Gestion de la production
La gestion de la production implique la planification des travaux, de la main-d’œuvre, des semis, de la récolte, etc. Il faut être capable de planifier l’offre de légumes tout au long de la saison. S’il s’agit de paniers d’ASC, il faut être capable de les planifier de A à Z. Pour gérer un système complexe, il faut se doter des outils nécessaires. De tels outils vous sont proposés tout au long de ce guide (voir les modules 3 et 5 particulièrement). Entre autres, il faut préparer :
- une liste des quantités de légumes désirés pour chaque période donnée;
- un calendrier de semis où sont précisées les dates de semis pour chaque variété;
- une évaluation des superficies requises pour chaque légume;
- un plan de rotation;
- un plan d’implantation des cultures où sont précisées les cultures pour chaque plate-bande ou chaque groupe de plates-bandes.
Gestion financière
La gestion financière implique la planification des investissements et des dépenses courantes, le paiement et la perception des comptes, la comptabilité, la paie des employés, les rapports de taxes, etc. Les commissions scolaires et les cégeps offrent des cours de tenue des livres et d’informatique qui peuvent être utiles à cette fin. Toutefois, seuls les cours offerts dans les cégeps mettent autant l’accent sur la gestion que sur les capacités techniques. Des formations plus spécifiques à la gestion en agriculture sont offertes dans les institutions collégiales, nommément les Attestions d'études collégiales (AEC) en Gestion d'entreprise agricole et la Plateforme de formation en entrepreneuriat agricole de l'Université Laval.

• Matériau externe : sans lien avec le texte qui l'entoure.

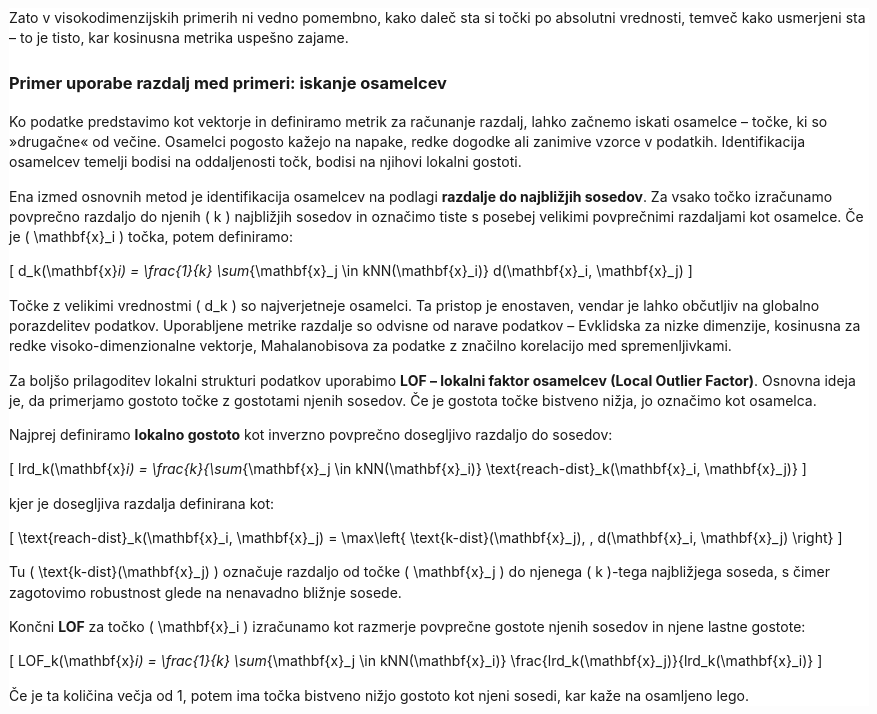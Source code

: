 Zato v visokodimenzijskih primerih ni vedno pomembno, kako daleč sta si točki po absolutni vrednosti, temveč kako usmerjeni sta – to je tisto, kar kosinusna metrika uspešno zajame.

### Primer uporabe razdalj med primeri: iskanje osamelcev

Ko podatke predstavimo kot vektorje in definiramo metrik za računanje razdalj, lahko začnemo iskati osamelce – točke, ki so »drugačne« od večine. Osamelci pogosto kažejo na napake, redke dogodke ali zanimive vzorce v podatkih. Identifikacija osamelcev temelji bodisi na oddaljenosti točk, bodisi na njihovi lokalni gostoti.

Ena izmed osnovnih metod je identifikacija osamelcev na podlagi **razdalje do najbližjih sosedov**. Za vsako točko izračunamo povprečno razdaljo do njenih \( k \) najbližjih sosedov in označimo tiste s posebej velikimi povprečnimi razdaljami kot osamelce. Če je \( \mathbf{x}_i \) točka, potem definiramo:

\[
d_k(\mathbf{x}_i) = \frac{1}{k} \sum_{\mathbf{x}_j \in kNN(\mathbf{x}_i)} d(\mathbf{x}_i, \mathbf{x}_j)
\]

Točke z velikimi vrednostmi \( d_k \) so najverjetneje osamelci. Ta pristop je enostaven, vendar je lahko občutljiv na globalno porazdelitev podatkov. Uporabljene metrike razdalje so odvisne od narave podatkov – Evklidska za nizke dimenzije, kosinusna za redke visoko-dimenzionalne vektorje, Mahalanobisova za podatke z značilno korelacijo med spremenljivkami.

Za boljšo prilagoditev lokalni strukturi podatkov uporabimo **LOF – lokalni faktor osamelcev (Local Outlier Factor)**. Osnovna ideja je, da primerjamo gostoto točke z gostotami njenih sosedov. Če je gostota točke bistveno nižja, jo označimo kot osamelca.

Najprej definiramo **lokalno gostoto** kot inverzno povprečno dosegljivo razdaljo do sosedov:

\[
lrd_k(\mathbf{x}_i) = \frac{k}{\sum_{\mathbf{x}_j \in kNN(\mathbf{x}_i)} \text{reach-dist}_k(\mathbf{x}_i, \mathbf{x}_j)}
\]

kjer je dosegljiva razdalja definirana kot:

\[
\text{reach-dist}_k(\mathbf{x}_i, \mathbf{x}_j) = \max\left\{ \text{k-dist}(\mathbf{x}_j), \, d(\mathbf{x}_i, \mathbf{x}_j) \right\}
\]

Tu \( \text{k-dist}(\mathbf{x}_j) \) označuje razdaljo od točke \( \mathbf{x}_j \) do njenega \( k \)-tega najbližjega soseda, s čimer zagotovimo robustnost glede na nenavadno bližnje sosede.

Končni **LOF** za točko \( \mathbf{x}_i \) izračunamo kot razmerje povprečne gostote njenih sosedov in njene lastne gostote:

\[
LOF_k(\mathbf{x}_i) = \frac{1}{k} \sum_{\mathbf{x}_j \in kNN(\mathbf{x}_i)} \frac{lrd_k(\mathbf{x}_j)}{lrd_k(\mathbf{x}_i)}
\]

Če je ta količina večja od 1, potem ima točka bistveno nižjo gostoto kot njeni sosedi, kar kaže na osamljeno lego.
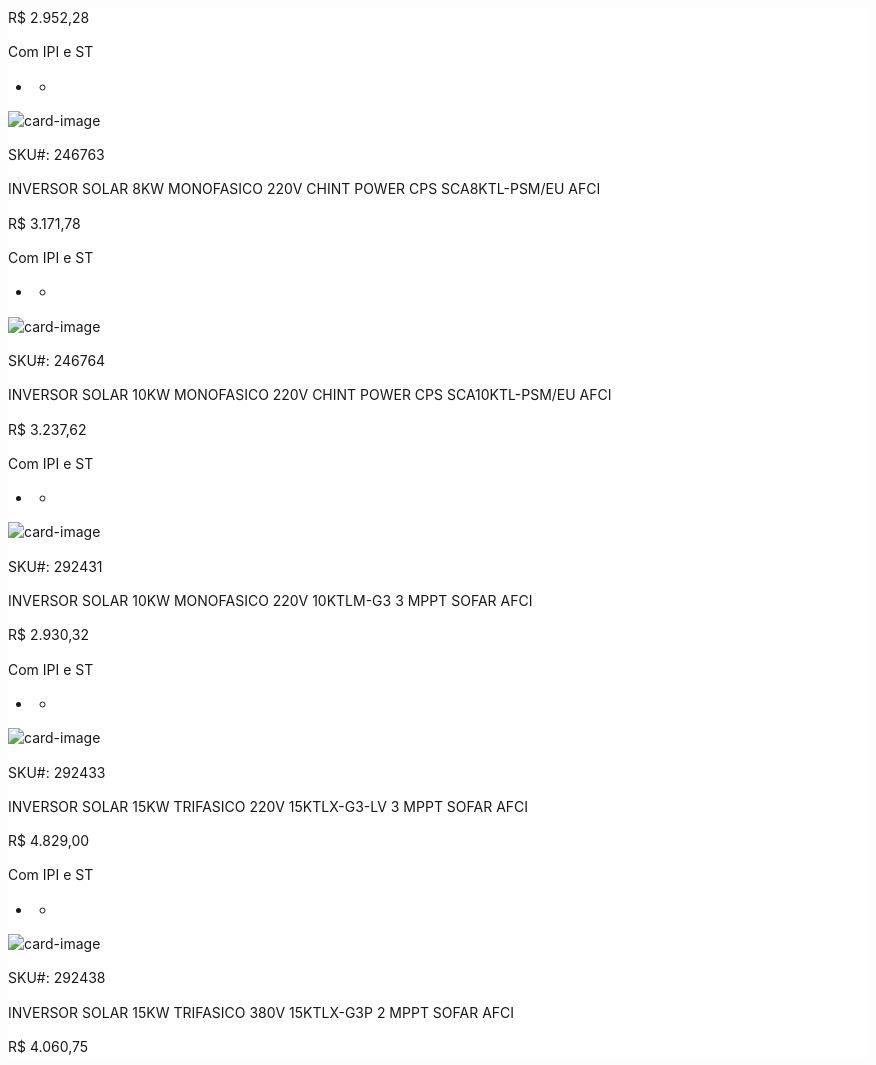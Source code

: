 R$ 2.952,28

Com IPI e ST

-  +

![card-image](https://oderco.com.br/media/catalog/product/2/4/246763-17460422564036824.jpeg)

SKU#: 246763

INVERSOR SOLAR 8KW MONOFASICO 220V CHINT POWER CPS SCA8KTL-PSM/EU AFCI

R$ 3.171,78

Com IPI e ST

-  +

![card-image](https://oderco.com.br/media/catalog/product/2/4/246764-17458511580915488.jpeg)

SKU#: 246764

INVERSOR SOLAR 10KW MONOFASICO 220V CHINT POWER CPS SCA10KTL-PSM/EU AFCI

R$ 3.237,62

Com IPI e ST

-  +

![card-image](https://oderco.com.br/media/catalog/product/2/9/292431-17458504394775074.jpeg)

SKU#: 292431

INVERSOR SOLAR 10KW MONOFASICO 220V 10KTLM-G3 3 MPPT SOFAR AFCI

R$ 2.930,32

Com IPI e ST

-  +

![card-image](https://oderco.com.br/media/catalog/product/2/9/292433-17459162631168039.jpeg)

SKU#: 292433

INVERSOR SOLAR 15KW TRIFASICO 220V 15KTLX-G3-LV 3 MPPT SOFAR AFCI

R$ 4.829,00

Com IPI e ST

-  +

![card-image](https://oderco.com.br/media/catalog/product/2/9/292438-17459034566372442.jpeg)

SKU#: 292438

INVERSOR SOLAR 15KW TRIFASICO 380V 15KTLX-G3P 2 MPPT SOFAR AFCI

R$ 4.060,75
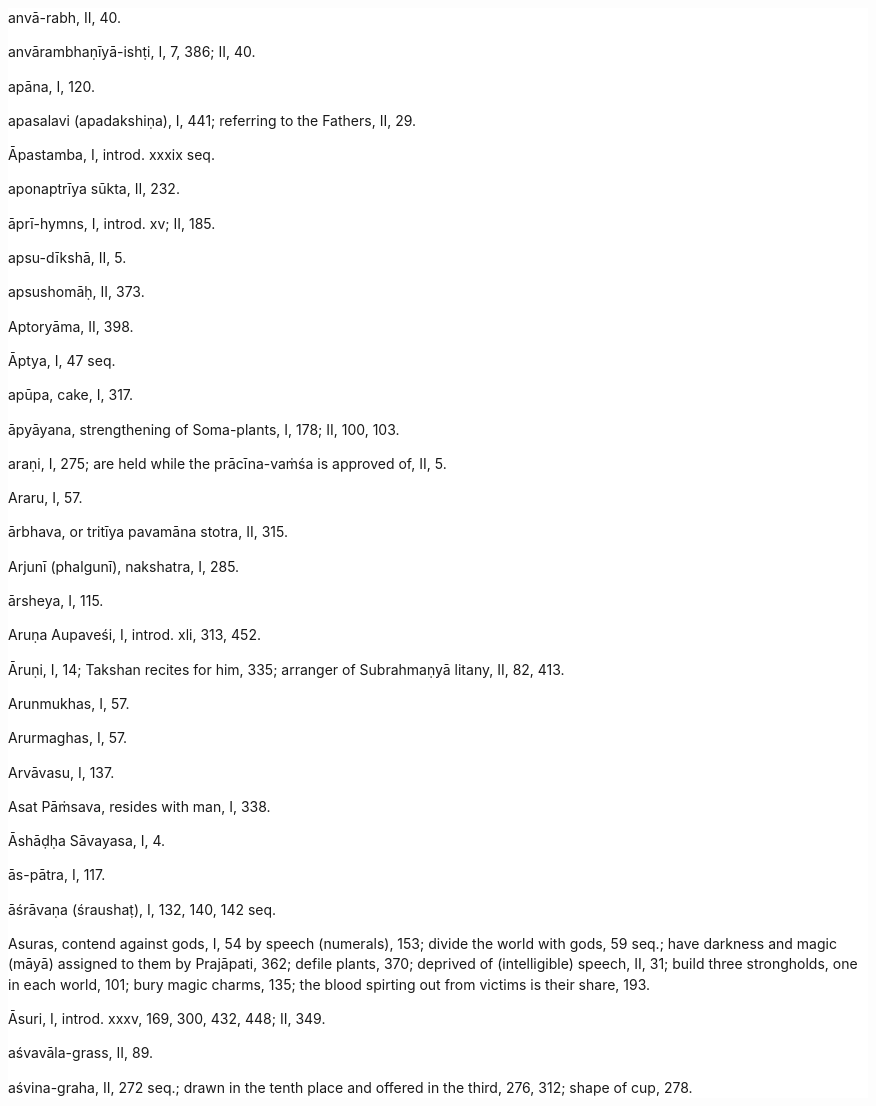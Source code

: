 anvā-rabh, II, 40.

anvārambhaṇīyā-ishṭi, I, 7, 386; II, 40.

apāna, I, 120.

apasalavi (apadakshiṇa), I, 441; referring to the Fathers, II, 29.

Āpastamba, I, introd. xxxix seq.

aponaptrīya sūkta, II, 232.

āprī-hymns, I, introd. xv; II, 185.

apsu-dīkshā, II, 5.

apsushomāḥ, II, 373.

Aptoryāma, II, 398.

Āptya, I, 47 seq.

apūpa, cake, I, 317.

āpyāyana, strengthening of Soma-plants, I, 178; II, 100, 103.

araṇi, I, 275; are held while the prācīna-vaṁśa is approved of, II, 5.

Araru, I, 57.

ārbhava, or tritīya pavamāna stotra, II, 315.

Arjunī (phalgunī), nakshatra, I, 285.

ārsheya, I, 115.

Aruṇa Aupaveśi, I, introd. xli, 313, 452.

Āruṇi, I, 14; Takshan recites for him, 335; arranger of Subrahmaṇyā litany, II, 82, 413.

Arunmukhas, I, 57.

Arurmaghas, I, 57.

Arvāvasu, I, 137.

Asat Pāṁsava, resides with man, I, 338.

Āshāḍḥa Sāvayasa, I, 4.

ās-pātra, I, 117.

āśrāvaṇa (śraushaṭ), I, 132, 140, 142 seq.

Asuras, contend against gods, I, 54 by speech (numerals), 153; divide the world with gods, 59 seq.; have darkness and magic (māyā) assigned to them by Prajāpati, 362; defile plants, 370; deprived of (intelligible) speech, II, 31; build three strongholds, one in each world, 101; bury magic charms, 135; the blood spirting out from victims is their share, 193.

Āsuri, I, introd. xxxv, 169, 300, 432, 448; II, 349.

aśvavāla-grass, II, 89.

aśvina-graha, II, 272 seq.; drawn in the tenth place and offered in the third, 276, 312; shape of cup, 278.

Le travail de base se rapportant à la tenue des livres et, surtout, les prises de décision ne peuvent pas vraiment être délégués. Il est toutefois possible de faire appel à des services spécialisés tels que le Service de comptabilité-fiscalité de l’UPA ou un groupe de gestion agricole pour certaines parties d’analyse et de travaux de gestion. On peut aussi s’adjoindre un conseiller tel un comptable ou un fiscaliste spécialisé en agriculture. La fiscalité agricole est un domaine complexe. Tenir compte de certaines exemptions ou non peut parfois faire la différence entre la rentabilité et la non-rentabilité d’une entreprise.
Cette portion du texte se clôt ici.